臂丛损伤的诊断,包括临床,电生理学和影像学诊断,对于须行手术探查的臂丛损伤,还要作出术中诊断,根据不同神经支损伤特有的症状,体征,结合外伤史,解剖关系和特殊检查,可以判明受伤的神经及其损伤平面,损伤程度。
一、臂丛神经损伤检查诊断
1、影像学检查
臂丛根性撕脱伤时,CTM(脊髓造影加计算机断层扫描)可显示造影剂外渗到周围组织间隙中,硬脊膜囊撕裂,脊膜膨出,脊髓移位等,脊膜膨出多数意味着神经根的撕裂,或者虽然神经根有部分连续性存在,但内部损伤已很严重,并已延续到很近的平面,常提示有足够大的力量造成蛛网膜的撕裂。
MRI(磁共振成像)除能显示神经根的撕裂以外,还能同时显示合并存在的脊膜膨出,脑脊液外漏,脊髓出血,水肿等,血肿在T1WI和T2WI上均为高信号,脑脊液及水肿在T2WI上呈高信号,而在T1WI呈低信号,MRI水成像技术对显示蛛网膜下隙及脑脊液的外漏更为清楚,此时水(脑脊液)呈高信号,而其他组织结构均为低信号。
2、神经电生理检查
肌电图(EMG)及神经传导速度(NCV)对有无神经损伤及损伤的程度有重要参考价值,一般在伤后3周进行检查,感觉神经动作电位(SNAP)和体感诱发电位(SEP)有助于节前节后损伤的鉴别,节前损伤时SNAP正常(其原因在于后根感觉神经细胞体位于脊髓外部,而损伤恰好发生在其近侧即节前,感觉神经无瓦勒变性,可诱发SNAP),SEP消失;节后损伤时,SNAP和SEP均消失。
二、臂丛神经损伤诊断鉴别
1.判断有无臂丛神经损伤 有下列情况出现时,应考虑臂丛损伤的存在:
(1)上肢5神经(腋,肌皮,正中,桡,尺)中任何2的联合损伤(非同一平面的切割伤)。
(2)手部3神经(正中,桡,尺)中任何1合并肩关节或肘关节功能障碍(被动活动正常)。
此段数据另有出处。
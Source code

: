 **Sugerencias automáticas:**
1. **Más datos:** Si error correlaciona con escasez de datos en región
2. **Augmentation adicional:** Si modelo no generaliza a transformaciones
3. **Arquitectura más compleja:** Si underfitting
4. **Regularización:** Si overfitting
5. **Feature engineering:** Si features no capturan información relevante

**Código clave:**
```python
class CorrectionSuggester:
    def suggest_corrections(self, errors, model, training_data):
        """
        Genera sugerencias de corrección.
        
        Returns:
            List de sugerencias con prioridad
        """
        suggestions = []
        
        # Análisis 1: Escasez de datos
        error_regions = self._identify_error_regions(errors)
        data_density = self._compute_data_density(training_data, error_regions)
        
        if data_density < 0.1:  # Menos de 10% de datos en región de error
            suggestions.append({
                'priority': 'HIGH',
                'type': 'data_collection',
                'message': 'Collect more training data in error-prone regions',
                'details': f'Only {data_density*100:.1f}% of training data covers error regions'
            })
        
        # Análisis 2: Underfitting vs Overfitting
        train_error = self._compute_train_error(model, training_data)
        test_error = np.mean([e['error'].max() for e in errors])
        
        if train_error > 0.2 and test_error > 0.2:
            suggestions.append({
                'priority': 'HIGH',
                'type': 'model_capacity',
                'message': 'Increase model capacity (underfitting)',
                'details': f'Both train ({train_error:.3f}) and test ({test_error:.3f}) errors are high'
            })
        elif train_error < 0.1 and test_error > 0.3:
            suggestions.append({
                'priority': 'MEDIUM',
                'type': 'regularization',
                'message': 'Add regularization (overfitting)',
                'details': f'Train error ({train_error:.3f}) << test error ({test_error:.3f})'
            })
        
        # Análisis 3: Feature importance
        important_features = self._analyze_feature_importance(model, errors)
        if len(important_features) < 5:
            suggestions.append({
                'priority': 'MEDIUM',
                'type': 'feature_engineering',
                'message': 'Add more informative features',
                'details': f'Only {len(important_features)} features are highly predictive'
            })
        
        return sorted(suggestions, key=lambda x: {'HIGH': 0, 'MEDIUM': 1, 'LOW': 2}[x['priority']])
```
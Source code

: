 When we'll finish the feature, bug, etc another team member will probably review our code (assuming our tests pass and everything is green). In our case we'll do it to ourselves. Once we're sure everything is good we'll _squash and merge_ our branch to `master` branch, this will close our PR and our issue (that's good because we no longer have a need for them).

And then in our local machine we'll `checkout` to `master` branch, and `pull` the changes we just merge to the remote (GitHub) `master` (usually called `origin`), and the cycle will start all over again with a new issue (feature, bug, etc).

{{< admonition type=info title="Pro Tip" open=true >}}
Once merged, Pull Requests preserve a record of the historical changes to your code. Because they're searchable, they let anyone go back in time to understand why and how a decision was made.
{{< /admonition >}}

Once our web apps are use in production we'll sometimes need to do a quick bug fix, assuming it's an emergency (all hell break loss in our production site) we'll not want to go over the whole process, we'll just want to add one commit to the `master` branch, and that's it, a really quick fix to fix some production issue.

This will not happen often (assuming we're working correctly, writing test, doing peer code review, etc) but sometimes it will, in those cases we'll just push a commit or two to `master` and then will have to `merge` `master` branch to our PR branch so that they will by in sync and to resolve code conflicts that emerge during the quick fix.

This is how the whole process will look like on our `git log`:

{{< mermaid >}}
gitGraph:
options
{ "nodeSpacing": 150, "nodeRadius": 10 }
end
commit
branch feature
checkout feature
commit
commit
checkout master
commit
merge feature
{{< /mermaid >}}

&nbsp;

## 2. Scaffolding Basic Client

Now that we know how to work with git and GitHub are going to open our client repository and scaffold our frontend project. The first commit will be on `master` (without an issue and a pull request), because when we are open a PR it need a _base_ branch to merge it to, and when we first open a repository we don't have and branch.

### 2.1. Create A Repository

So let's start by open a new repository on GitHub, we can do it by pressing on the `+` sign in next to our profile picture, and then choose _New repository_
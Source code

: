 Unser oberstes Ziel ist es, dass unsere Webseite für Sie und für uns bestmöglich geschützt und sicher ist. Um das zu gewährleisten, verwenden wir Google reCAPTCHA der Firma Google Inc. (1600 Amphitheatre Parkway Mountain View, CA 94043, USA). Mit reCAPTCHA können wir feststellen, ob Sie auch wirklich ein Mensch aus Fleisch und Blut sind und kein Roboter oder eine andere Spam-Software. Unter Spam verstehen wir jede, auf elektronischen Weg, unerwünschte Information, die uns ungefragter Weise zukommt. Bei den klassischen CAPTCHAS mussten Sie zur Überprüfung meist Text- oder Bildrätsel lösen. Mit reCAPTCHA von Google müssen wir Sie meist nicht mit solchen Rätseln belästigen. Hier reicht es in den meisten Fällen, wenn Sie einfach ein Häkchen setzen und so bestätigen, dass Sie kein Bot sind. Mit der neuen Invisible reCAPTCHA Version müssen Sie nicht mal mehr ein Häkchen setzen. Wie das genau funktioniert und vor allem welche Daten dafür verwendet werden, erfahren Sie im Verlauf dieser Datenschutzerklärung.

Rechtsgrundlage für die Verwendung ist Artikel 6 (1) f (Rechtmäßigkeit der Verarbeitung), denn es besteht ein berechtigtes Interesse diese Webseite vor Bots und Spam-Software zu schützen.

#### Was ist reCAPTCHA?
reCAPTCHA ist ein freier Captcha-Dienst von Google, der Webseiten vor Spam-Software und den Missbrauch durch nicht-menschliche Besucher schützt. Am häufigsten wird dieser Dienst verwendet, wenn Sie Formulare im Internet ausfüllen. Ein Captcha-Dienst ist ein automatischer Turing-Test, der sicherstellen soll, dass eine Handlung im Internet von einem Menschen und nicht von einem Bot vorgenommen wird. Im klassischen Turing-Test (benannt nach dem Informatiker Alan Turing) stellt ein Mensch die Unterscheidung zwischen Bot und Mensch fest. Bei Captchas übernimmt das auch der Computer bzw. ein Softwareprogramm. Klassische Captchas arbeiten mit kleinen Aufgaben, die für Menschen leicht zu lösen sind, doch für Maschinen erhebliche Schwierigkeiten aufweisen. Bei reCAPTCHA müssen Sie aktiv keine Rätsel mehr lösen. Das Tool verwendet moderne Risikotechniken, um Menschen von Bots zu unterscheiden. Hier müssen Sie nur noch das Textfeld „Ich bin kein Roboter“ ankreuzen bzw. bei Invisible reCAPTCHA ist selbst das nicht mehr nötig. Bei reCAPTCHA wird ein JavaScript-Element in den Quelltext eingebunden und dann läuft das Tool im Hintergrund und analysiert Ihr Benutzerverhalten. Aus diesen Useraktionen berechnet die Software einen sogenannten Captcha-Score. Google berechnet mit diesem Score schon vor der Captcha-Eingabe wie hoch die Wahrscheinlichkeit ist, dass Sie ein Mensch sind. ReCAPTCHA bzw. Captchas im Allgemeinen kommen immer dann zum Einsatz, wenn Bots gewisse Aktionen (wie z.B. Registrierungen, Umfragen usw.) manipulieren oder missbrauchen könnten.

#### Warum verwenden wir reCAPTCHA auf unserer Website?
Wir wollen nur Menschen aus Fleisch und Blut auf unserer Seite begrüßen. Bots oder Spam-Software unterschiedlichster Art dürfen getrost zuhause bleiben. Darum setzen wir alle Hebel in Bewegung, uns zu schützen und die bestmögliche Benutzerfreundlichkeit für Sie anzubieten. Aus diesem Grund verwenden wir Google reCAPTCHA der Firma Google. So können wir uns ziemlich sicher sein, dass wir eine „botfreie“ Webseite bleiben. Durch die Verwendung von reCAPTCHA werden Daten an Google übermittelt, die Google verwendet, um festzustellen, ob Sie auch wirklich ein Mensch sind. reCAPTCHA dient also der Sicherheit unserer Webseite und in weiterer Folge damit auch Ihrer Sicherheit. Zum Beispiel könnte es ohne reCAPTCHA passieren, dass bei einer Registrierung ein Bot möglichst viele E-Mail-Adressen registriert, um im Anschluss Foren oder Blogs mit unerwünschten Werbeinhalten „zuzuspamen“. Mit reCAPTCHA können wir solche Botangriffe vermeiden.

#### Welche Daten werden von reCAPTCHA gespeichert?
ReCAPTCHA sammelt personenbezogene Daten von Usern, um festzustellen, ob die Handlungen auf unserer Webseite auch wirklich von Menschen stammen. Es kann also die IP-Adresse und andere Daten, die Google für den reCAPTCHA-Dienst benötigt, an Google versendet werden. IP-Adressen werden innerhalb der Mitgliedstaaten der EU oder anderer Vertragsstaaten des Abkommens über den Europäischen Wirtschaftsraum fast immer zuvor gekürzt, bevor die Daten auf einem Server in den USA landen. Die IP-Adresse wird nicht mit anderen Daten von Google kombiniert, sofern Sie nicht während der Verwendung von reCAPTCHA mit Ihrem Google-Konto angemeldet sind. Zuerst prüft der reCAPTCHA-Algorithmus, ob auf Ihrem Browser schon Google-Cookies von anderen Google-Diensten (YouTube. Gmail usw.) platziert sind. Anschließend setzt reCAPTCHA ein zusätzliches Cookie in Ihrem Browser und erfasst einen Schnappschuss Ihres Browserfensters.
(3)手部3神经(正中,桡,尺)中任何1合并前臂内侧皮神经损伤(非切割伤)。
特别提示:确定臂丛损伤部位非常必要,临床上以胸大肌锁骨部代表颈5,6背阔肌代表颈7,胸大肌胸肋部代表颈8胸1,肌肉萎缩说明损伤在锁骨上,即根,干部损伤,肌肉功能存在说明损伤在锁骨下,即束支部损伤,这是鉴别损伤在锁骨上下的重要根据。